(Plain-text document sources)
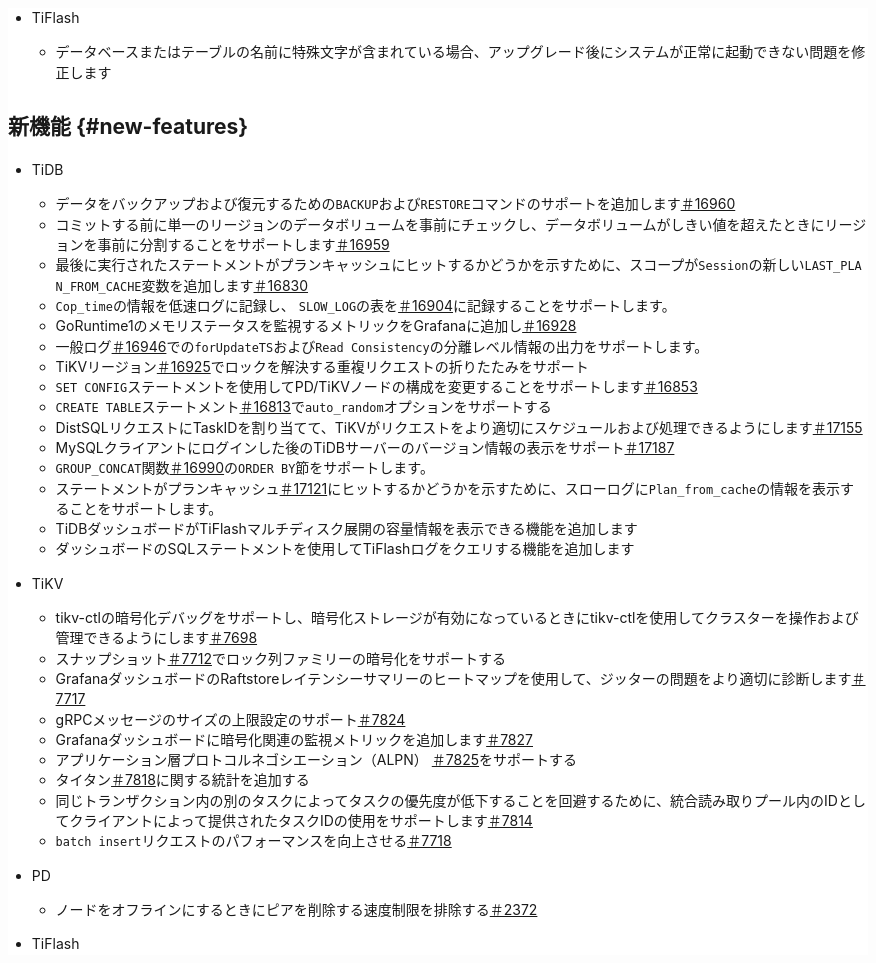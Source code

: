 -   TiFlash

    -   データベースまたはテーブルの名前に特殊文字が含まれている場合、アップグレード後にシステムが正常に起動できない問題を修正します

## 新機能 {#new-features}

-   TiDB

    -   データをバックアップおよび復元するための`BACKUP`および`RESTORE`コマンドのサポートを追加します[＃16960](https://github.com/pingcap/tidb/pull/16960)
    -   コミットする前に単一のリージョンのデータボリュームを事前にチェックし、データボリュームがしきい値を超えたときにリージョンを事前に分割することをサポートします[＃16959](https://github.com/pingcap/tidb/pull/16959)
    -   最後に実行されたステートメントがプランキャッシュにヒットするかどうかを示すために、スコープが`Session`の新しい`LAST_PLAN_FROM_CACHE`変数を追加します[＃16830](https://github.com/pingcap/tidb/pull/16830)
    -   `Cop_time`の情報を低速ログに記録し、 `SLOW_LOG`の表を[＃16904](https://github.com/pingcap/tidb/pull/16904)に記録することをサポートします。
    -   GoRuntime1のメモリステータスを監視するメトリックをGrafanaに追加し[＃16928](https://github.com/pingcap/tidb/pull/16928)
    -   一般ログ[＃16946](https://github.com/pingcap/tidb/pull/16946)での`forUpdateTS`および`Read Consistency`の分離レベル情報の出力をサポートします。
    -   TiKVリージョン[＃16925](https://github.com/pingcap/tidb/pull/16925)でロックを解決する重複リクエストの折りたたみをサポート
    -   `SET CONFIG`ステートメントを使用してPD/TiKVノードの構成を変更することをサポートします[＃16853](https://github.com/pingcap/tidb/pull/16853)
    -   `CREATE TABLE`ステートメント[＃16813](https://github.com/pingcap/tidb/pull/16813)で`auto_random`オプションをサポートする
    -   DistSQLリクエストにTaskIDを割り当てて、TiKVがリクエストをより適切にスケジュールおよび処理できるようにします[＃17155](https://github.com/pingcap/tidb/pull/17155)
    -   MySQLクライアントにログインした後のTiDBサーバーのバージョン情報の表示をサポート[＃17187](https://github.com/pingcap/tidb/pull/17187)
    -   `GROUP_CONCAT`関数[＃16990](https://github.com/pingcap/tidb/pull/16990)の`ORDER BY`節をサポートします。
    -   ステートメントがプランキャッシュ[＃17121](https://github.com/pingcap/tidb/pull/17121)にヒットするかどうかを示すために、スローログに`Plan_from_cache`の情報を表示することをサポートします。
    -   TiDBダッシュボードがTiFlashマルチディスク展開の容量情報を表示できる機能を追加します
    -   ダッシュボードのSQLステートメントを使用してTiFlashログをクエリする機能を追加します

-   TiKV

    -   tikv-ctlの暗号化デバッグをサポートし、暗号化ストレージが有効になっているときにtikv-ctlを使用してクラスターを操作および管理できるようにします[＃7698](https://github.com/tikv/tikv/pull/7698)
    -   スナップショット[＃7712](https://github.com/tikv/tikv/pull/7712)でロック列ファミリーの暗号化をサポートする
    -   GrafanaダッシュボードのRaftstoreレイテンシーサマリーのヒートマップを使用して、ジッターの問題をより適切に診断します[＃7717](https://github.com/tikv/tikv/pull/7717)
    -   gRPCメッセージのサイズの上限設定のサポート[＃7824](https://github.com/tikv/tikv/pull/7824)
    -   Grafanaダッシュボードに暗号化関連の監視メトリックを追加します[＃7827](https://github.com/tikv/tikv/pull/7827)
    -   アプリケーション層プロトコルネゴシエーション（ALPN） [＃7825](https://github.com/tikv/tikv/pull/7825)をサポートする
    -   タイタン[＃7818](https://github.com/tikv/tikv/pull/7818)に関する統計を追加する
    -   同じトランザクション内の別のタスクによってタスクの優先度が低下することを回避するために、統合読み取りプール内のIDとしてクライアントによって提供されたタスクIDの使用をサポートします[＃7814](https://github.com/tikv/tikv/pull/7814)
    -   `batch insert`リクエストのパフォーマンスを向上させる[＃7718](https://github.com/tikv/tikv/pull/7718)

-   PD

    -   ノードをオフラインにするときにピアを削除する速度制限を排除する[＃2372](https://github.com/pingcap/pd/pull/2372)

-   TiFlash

* * *

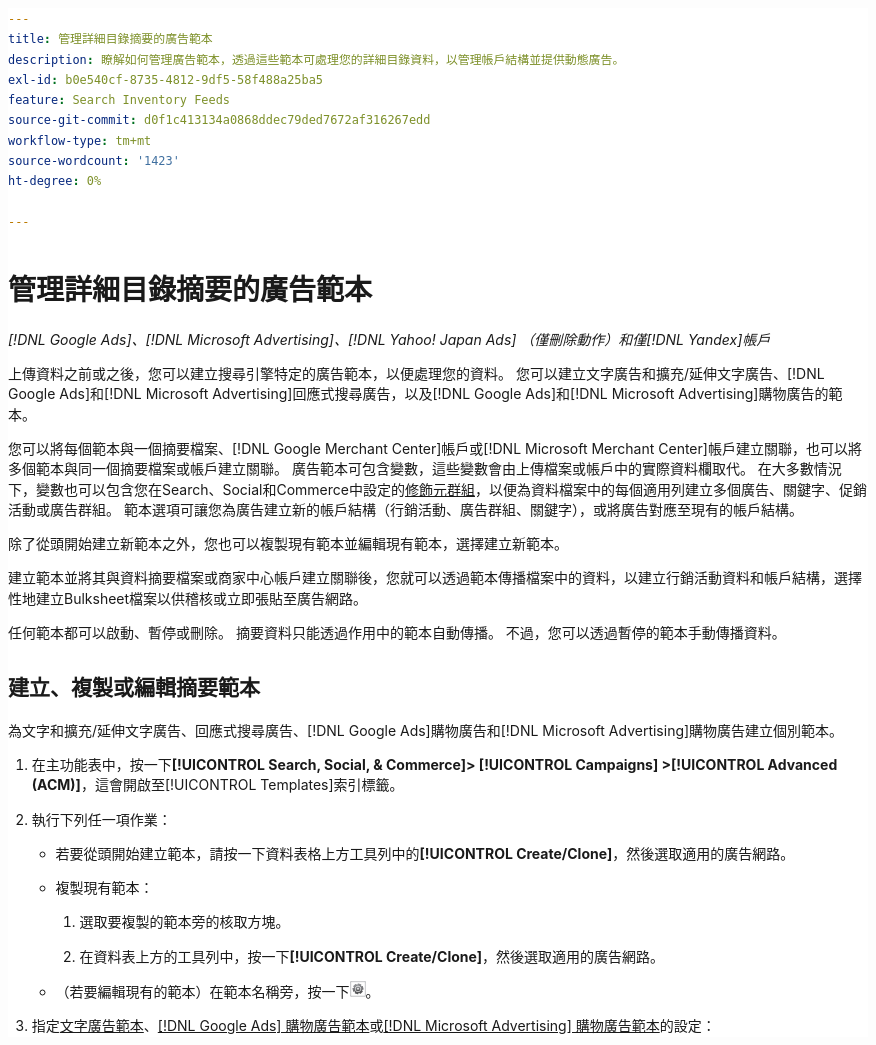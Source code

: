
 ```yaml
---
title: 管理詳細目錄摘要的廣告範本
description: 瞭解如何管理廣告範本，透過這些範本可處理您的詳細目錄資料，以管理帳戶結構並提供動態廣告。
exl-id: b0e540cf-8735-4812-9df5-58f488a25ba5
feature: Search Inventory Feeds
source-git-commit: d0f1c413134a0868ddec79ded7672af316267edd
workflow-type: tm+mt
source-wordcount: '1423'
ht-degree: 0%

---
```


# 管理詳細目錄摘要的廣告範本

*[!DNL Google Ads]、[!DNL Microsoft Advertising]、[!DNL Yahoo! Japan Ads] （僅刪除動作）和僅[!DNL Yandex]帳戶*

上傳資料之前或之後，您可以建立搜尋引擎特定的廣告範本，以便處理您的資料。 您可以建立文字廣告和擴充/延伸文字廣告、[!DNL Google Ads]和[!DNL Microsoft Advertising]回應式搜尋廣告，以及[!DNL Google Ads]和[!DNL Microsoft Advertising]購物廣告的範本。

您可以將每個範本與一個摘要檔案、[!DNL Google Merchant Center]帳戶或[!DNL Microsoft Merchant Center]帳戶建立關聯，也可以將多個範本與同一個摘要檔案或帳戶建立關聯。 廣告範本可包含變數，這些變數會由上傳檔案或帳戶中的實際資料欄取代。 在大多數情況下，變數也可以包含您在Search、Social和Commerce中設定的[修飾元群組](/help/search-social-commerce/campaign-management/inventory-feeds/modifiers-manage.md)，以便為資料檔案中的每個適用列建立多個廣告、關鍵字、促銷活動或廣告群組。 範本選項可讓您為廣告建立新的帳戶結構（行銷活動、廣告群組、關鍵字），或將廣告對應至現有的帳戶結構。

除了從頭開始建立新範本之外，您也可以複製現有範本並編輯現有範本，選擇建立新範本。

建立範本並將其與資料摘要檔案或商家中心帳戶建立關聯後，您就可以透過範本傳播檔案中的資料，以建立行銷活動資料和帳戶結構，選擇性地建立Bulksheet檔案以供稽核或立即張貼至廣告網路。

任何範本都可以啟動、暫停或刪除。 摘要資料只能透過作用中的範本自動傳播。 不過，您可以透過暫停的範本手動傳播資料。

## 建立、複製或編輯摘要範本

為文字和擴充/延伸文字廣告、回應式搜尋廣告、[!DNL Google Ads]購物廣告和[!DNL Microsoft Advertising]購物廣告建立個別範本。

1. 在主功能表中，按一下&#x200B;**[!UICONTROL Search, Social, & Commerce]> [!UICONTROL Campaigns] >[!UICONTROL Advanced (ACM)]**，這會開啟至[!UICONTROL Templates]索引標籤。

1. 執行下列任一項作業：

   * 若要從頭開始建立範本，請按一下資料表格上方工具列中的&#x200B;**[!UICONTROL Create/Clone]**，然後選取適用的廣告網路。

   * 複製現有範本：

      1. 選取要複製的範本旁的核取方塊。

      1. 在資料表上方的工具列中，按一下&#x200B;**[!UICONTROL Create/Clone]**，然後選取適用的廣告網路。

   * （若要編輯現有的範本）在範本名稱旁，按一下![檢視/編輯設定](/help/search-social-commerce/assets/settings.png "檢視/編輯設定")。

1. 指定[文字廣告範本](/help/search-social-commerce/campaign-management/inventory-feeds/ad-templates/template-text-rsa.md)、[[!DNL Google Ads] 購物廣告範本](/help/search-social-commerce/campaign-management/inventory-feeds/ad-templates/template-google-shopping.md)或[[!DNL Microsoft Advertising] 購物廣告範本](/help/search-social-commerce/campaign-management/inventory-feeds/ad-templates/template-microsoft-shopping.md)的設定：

...

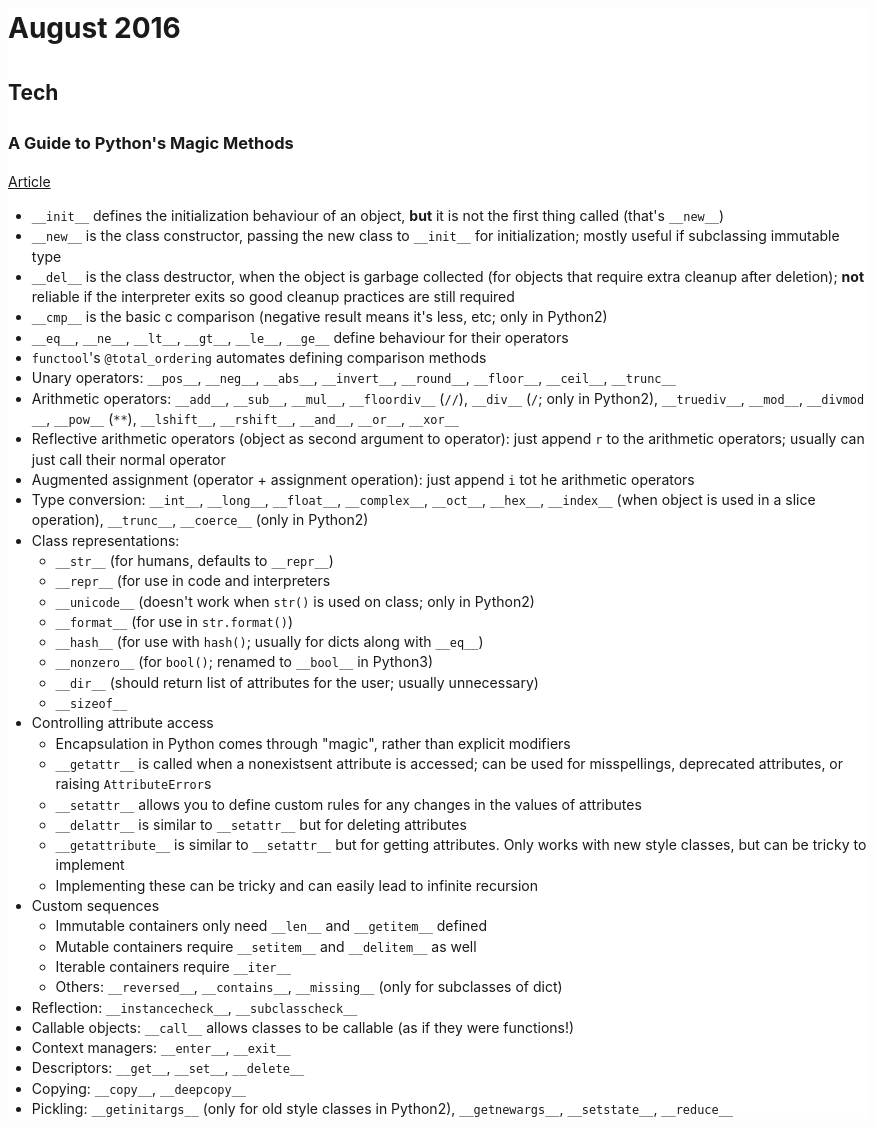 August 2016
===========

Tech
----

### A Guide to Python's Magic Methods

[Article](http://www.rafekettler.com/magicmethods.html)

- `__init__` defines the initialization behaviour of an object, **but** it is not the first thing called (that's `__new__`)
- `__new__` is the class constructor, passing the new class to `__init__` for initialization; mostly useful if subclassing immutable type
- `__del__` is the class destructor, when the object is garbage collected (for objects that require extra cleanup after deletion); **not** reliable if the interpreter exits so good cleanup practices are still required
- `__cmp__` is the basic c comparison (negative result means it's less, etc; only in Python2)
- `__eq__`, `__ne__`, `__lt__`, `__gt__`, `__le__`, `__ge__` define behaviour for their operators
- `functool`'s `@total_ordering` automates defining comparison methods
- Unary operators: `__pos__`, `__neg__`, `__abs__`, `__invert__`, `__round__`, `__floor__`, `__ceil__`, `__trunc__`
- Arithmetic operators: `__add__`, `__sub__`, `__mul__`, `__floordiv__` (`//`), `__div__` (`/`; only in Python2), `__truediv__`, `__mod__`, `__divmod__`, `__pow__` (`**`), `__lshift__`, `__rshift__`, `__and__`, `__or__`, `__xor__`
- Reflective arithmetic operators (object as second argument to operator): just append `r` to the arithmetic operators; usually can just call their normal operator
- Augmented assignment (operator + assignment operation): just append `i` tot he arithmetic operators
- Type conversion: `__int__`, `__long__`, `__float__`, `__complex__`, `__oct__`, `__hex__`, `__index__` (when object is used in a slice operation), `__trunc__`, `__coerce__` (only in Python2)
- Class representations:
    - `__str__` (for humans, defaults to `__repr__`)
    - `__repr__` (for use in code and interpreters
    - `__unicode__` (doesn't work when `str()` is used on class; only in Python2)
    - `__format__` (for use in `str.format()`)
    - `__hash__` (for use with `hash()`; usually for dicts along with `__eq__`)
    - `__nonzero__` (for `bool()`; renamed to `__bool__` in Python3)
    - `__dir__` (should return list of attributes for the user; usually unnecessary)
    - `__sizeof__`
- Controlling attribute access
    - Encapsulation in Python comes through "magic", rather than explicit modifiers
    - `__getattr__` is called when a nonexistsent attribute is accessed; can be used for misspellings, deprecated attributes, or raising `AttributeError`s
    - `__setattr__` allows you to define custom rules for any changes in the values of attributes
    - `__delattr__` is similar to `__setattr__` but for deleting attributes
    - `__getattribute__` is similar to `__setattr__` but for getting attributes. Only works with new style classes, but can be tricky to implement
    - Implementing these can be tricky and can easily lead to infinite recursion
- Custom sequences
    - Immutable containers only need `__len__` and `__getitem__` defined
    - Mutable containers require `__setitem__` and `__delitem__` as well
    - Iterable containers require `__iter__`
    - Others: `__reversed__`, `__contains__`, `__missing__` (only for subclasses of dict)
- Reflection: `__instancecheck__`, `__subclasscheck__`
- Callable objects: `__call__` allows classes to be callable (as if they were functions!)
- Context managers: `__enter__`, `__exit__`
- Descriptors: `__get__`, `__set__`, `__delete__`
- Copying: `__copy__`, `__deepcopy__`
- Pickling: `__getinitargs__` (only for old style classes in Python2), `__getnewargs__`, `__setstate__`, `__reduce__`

> **Task brief**: From the records above, extract exactly and only the lines that begin at the line with "- Augmented assignment" and stop after the line with "class; only in Python2)".

> **Completed exercise**:
- Augmented assignment (operator + assignment operation): just append `i` tot he arithmetic operators
- Type conversion: `__int__`, `__long__`, `__float__`, `__complex__`, `__oct__`, `__hex__`, `__index__` (when object is used in a slice operation), `__trunc__`, `__coerce__` (only in Python2)
- Class representations:
    - `__str__` (for humans, defaults to `__repr__`)
    - `__repr__` (for use in code and interpreters
    - `__unicode__` (doesn't work when `str()` is used on class; only in Python2)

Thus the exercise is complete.